Friday, April 5, 2013

The Rule of Thirds

One of the most basic rules of composition is the rule of thirds and works for any camera whether it is an iphone or high end SLR.  It also applies to any artistic medium like painting or architecture. 
Why and how this rule works is a tricky one to explain, the best answer can be found from it's origins by a 11th century Italian mathematician Leonardo Fibonacci and his golden ratio theory (don't worry I'm not going to get too philosophical).  

 Many camera phones and instant cameras have the option to make a grid like this appear on the screen.

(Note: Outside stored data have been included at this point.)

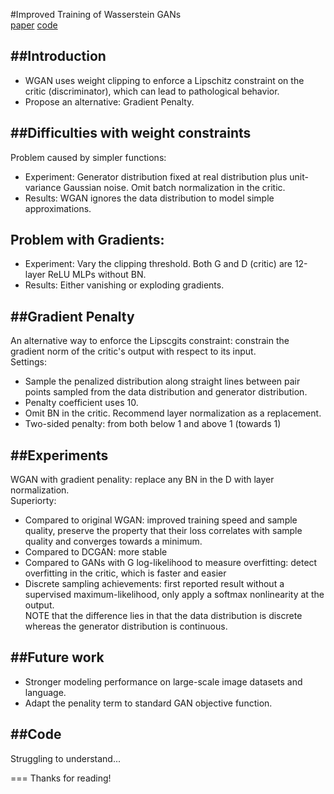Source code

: #Improved Training of Wasserstein GANs  
[paper](https://arxiv.org/abs/1704.00028)   [code](https://github.com/igul222/improved_wgan_training)  

##Introduction
---
* WGAN uses weight clipping to enforce a Lipschitz constraint on the critic (discriminator), which can lead to pathological behavior.
* Propose an alternative: Gradient Penalty.  

##Difficulties with weight constraints  
---
Problem caused by simpler functions:
* Experiment: Generator distribution fixed at real distribution plus unit-variance Gaussian noise. Omit batch normalization in the critic. 
* Results: WGAN ignores the data distribution to model simple approximations.  

Problem with Gradients:
---
* Experiment: Vary the clipping threshold. Both G and D (critic) are 12-layer ReLU MLPs without BN.  
* Results: Either vanishing or exploding gradients.  

##Gradient Penalty
---
An alternative way to enforce the Lipscgits constraint: constrain the gradient norm of the critic's output with respect to its input.  
Settings:  
* Sample the penalized distribution along straight lines between pair points sampled from the data distribution and generator distribution.
* Penalty coefficient uses 10.
* Omit BN in the critic. Recommend layer normalization as a replacement.
* Two-sided penalty: from both below 1 and above 1 (towards 1)

##Experiments  
---
WGAN with gradient penality: replace any BN in the D with layer normalization.  
Superiorty:  
* Compared to original WGAN: improved training speed and sample quality, preserve the property that their loss correlates with sample quality and converges towards a minimum.  
* Compared to DCGAN: more stable
* Compared to GANs with G log-likelihood to measure overfitting: detect overfitting in the critic, which is faster and easier
* Discrete sampling achievements: first reported result without a supervised maximum-likelihood, only apply a softmax nonlinearity at the output.  
NOTE that the difference lies in that the data distribution is discrete whereas the generator distribution is continuous.  

##Future work  
---
* Stronger modeling performance on large-scale image datasets and language.  
* Adapt the penality term to standard GAN objective function.  

##Code  
---
Struggling to understand...  

===
Thanks for reading!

The grid makes it easier to compose the image into the rule of thirds, hence the screens are always divided into blocks of 3x3.    
The above two images are photographed at the same locations, but the photo on the left is composed without the rule of thirds.  While the image on the right has the castle, sky line and path all placed following the rule of thirds.  As you can see it makes for a more interesting image, rather than the castle shot straight in the middle. 

The shadow cast by the cross was composed with the rule of thirds in mind.  

The above two images demonstrate the rule of thirds, the first image shows two thirds of sky to give a sense of space and the vastness of the plains.  The second image is the same photo cropped but this time two thirds of the photo shows the ground, and one third sky to draw attention to the road (Route66 Arizona).  The same image cropped differently using the rule of thirds can produce two images very different from each other. 

Remember these rules are not set in stone, but before you start breaking the rules it's best you know them first.